I don't think we're in Kansas anymore, Toto" - from the movie - Wizard
of Oz
Today's system managers would be forgiven for
thinking that their predecessors had a much easier time managing storage.
In
the 1980's the choices were simple. You only had two types of mass storage to
worry about:- disk drives and tape. You ran software on the disks, and backed
everything up onto tape. Mainframe managers backed up their systems overnight,
Unix systems administrators backed up their networks on Friday afternoons.
That
was it. Nice and simple.
In the late 1980's optical disks entered the
computer scene. Write Only Read Many times (WORM) drives could be used to
archive critical data for people who worried that their tape media might not
last more than 10 to 20 years. And Sun was the first Unix company to switch
from tape to CD-ROM as the media for distributing software. That meant we all
bought CD-ROM drives, but things were still simple (relatively).
High
capacity hard drives (200M) were still expensive in those days, so things got a
little bit more complicated when Sun introduced the Sun-3 (68020 based)

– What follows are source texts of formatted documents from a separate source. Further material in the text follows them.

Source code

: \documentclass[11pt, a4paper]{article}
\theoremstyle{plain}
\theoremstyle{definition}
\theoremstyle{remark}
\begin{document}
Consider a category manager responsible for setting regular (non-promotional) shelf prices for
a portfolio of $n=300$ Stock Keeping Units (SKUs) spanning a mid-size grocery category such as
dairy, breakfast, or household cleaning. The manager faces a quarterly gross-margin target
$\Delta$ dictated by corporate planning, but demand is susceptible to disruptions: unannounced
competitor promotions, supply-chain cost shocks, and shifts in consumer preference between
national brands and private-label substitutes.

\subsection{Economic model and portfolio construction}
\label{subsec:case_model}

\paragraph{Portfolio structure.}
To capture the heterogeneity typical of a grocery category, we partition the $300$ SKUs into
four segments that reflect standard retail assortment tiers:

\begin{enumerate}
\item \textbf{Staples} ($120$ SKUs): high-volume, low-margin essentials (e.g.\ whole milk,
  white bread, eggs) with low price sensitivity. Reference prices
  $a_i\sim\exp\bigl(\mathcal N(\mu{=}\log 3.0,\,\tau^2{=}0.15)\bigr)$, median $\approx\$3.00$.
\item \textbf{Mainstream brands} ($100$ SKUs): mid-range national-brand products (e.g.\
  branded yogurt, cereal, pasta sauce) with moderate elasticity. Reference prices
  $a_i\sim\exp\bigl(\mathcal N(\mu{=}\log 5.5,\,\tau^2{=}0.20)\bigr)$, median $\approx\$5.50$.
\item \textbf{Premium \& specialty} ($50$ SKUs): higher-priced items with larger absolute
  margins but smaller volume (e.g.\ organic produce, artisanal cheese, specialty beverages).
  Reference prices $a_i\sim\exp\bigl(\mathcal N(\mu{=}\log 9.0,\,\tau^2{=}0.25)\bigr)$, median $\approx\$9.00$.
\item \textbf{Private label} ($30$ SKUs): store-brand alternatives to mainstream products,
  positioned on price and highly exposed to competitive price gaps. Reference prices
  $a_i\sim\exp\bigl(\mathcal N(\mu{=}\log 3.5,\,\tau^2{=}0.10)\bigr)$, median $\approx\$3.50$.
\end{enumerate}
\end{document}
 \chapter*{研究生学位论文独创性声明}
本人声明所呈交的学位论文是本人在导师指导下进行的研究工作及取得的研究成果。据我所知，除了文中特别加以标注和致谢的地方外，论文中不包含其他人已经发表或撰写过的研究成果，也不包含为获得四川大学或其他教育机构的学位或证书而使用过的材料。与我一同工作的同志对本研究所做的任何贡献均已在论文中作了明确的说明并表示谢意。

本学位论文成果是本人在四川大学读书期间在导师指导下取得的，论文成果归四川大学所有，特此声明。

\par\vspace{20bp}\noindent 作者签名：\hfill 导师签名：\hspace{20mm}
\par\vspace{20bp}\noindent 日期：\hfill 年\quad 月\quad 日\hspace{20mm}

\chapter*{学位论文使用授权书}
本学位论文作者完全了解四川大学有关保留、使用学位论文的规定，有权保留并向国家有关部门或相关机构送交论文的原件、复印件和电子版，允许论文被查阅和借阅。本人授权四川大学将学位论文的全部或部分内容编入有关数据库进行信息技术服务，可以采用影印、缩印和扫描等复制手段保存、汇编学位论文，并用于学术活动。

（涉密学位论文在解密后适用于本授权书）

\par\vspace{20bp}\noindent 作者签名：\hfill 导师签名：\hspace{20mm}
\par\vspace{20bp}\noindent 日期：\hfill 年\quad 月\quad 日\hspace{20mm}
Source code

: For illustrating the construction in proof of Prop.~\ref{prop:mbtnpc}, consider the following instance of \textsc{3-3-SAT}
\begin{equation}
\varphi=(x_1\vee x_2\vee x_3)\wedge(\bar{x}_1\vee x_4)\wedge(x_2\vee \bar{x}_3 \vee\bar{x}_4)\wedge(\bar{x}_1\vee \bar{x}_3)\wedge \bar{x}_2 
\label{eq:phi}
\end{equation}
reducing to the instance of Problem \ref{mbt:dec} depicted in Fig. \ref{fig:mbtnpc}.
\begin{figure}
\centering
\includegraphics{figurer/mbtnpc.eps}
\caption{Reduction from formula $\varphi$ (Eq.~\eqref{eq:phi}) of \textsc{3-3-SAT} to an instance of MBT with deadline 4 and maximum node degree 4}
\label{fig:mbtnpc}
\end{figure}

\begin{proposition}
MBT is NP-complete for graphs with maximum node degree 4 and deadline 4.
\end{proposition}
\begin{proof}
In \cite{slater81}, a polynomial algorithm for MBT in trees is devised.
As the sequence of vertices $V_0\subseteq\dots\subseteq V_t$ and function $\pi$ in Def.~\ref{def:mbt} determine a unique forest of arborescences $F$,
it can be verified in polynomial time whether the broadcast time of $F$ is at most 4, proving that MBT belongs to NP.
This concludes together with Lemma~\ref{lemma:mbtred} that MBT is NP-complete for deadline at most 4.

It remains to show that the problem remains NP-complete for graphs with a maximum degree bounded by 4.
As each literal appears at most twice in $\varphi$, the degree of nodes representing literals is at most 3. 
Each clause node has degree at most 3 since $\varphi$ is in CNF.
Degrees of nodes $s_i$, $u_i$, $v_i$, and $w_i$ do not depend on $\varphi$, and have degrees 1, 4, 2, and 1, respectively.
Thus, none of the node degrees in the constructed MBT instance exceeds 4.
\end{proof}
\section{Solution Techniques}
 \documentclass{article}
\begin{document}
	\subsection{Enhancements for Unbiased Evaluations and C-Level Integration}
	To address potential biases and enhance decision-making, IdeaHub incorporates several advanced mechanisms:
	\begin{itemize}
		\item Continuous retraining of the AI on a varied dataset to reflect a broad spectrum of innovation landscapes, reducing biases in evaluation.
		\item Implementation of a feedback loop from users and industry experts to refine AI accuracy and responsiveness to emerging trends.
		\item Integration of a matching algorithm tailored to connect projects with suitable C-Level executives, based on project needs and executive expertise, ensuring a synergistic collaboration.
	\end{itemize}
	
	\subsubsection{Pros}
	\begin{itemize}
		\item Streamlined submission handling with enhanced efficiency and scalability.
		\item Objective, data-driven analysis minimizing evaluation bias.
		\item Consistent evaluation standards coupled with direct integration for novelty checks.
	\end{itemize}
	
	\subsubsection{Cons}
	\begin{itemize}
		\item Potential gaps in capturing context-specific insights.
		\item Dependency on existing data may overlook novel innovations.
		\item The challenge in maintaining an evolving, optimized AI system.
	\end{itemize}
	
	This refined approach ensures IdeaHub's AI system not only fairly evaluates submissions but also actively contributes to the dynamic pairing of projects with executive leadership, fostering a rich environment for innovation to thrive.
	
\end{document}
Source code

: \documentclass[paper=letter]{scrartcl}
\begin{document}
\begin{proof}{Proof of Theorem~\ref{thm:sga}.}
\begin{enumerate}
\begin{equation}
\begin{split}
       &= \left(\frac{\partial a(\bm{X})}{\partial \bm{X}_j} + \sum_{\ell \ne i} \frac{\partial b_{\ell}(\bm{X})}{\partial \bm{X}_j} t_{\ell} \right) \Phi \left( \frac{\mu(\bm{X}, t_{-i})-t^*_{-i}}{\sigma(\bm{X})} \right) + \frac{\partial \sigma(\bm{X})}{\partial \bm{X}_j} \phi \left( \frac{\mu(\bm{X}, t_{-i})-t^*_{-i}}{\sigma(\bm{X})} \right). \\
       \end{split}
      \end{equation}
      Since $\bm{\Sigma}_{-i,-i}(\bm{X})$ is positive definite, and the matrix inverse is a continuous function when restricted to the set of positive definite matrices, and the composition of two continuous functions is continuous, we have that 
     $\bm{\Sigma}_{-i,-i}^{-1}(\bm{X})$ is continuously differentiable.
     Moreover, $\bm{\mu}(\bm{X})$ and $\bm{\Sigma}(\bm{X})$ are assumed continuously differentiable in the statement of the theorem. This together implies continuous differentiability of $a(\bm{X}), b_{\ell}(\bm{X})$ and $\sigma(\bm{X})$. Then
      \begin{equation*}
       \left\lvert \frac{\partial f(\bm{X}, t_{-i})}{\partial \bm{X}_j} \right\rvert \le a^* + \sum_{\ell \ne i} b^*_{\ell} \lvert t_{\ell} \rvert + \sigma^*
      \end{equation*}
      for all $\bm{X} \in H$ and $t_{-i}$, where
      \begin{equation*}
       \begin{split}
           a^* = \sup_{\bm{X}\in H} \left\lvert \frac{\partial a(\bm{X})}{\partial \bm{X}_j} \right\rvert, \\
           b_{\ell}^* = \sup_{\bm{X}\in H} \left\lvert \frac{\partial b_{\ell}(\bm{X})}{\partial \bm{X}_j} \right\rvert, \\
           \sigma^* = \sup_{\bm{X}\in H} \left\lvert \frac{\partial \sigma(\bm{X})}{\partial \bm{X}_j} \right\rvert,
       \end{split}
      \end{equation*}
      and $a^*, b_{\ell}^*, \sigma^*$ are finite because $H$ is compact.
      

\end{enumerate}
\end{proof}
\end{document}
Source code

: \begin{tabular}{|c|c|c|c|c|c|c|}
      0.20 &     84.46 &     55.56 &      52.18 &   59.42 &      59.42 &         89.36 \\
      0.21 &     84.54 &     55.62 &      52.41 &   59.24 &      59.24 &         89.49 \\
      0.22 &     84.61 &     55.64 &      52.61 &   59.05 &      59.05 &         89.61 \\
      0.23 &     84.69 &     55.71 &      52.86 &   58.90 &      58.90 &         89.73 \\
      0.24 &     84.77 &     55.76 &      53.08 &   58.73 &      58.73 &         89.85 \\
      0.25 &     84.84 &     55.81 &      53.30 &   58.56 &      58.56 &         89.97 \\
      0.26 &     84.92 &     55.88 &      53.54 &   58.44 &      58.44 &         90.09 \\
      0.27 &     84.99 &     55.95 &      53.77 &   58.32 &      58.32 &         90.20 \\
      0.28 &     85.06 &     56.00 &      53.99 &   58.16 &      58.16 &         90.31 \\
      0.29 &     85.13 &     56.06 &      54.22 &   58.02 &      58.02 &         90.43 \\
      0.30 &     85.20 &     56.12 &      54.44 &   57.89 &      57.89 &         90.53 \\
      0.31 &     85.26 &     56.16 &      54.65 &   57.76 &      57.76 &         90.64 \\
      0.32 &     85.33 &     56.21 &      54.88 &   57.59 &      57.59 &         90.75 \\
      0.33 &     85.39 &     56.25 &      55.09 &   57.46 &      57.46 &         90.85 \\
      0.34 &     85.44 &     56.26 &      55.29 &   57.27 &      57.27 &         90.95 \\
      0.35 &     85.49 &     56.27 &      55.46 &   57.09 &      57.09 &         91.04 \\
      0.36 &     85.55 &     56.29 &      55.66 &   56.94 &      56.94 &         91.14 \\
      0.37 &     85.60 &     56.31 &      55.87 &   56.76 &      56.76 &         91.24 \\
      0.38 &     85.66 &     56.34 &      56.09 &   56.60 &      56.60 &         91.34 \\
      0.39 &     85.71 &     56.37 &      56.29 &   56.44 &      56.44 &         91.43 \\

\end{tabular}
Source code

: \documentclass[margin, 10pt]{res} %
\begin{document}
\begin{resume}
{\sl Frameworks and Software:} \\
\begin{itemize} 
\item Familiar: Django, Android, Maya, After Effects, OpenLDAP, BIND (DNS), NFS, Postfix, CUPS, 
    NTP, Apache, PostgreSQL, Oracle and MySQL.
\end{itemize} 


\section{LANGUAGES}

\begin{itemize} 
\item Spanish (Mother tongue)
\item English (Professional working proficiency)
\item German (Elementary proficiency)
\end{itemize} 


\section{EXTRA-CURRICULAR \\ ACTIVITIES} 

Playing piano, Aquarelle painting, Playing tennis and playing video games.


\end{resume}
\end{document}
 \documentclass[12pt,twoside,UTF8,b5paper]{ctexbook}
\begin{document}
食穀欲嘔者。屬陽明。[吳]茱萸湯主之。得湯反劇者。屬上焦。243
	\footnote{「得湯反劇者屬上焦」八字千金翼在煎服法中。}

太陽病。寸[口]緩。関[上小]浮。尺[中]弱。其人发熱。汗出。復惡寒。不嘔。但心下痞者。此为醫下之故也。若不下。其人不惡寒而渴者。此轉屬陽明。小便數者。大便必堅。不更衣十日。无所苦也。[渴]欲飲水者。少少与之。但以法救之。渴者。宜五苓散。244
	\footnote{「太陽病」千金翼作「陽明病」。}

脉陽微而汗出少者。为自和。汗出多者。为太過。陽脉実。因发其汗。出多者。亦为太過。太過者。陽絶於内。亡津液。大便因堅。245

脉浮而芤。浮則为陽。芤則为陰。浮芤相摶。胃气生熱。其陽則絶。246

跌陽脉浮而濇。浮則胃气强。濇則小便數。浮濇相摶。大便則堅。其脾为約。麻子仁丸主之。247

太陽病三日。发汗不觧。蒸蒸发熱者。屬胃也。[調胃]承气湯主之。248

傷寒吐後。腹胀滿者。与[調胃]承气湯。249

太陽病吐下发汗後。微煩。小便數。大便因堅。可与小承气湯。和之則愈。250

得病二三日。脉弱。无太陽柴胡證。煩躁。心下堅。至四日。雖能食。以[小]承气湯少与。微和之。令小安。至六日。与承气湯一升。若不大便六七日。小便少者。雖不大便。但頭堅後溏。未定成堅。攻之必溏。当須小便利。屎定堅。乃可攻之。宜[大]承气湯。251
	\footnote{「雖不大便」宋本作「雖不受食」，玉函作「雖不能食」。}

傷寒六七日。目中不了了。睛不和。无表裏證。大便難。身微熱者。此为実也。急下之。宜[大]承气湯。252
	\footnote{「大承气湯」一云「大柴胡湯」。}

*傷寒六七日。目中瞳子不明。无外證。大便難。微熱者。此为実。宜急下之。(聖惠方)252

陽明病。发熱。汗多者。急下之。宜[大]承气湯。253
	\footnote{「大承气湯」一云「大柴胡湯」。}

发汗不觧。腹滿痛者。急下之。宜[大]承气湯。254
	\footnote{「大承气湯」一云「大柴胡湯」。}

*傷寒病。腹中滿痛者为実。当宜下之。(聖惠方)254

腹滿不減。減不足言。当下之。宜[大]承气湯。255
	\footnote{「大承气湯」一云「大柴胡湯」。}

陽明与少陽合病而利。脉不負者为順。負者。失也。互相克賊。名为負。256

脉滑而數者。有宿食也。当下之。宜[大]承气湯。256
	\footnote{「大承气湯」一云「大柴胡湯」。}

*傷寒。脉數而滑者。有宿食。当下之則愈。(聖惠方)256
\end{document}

diskless node workstations. These saved money by loading porgrams and data from
the ethernet. But that idea quickly faded away, as drives became cheaper, and
faster workstations couldn't wait to get data off the network. It was a
good marketing ploy though because it made Sun's entry level workstations look
cheaper than their rival HP.
During most of the 1990's systems
managers simply had to shuffle around the concepts of three types of mass
storage:- hard disks (sometimes bundled in RAID), tape drives (sometimes bundled
in libraries) and CD-ROMs (sometimes bundled in jukeboxes). The differences in
capacity, performance, and cost of this storage trinity were well understood,
and the scope for overlap was minimal.
Nowadays things are a lot
more complicated...
Not only has a new type of mass storage device
- the internet, been added to the list, but everything has gotten faster and
comes with more connection and intelligence options. R/W optical drives have got
fast enough to compete with tape. Some vendors are now offering disk to disk
backup. Jukeboxes have inbuilt disk drives to cache the data. RAID systems can
back themselves up onto tape without requiring any server intervention. The
storage can work with all your computer operating systems. And any of the
storage systems can be placed almost anywhere...
Should you buy hybrid
storage systems which integrate several functions? Or single function systems
which are tied together by your own SAN software?
When there are so
many viable looking combinations, it's no wonder that things are confusing.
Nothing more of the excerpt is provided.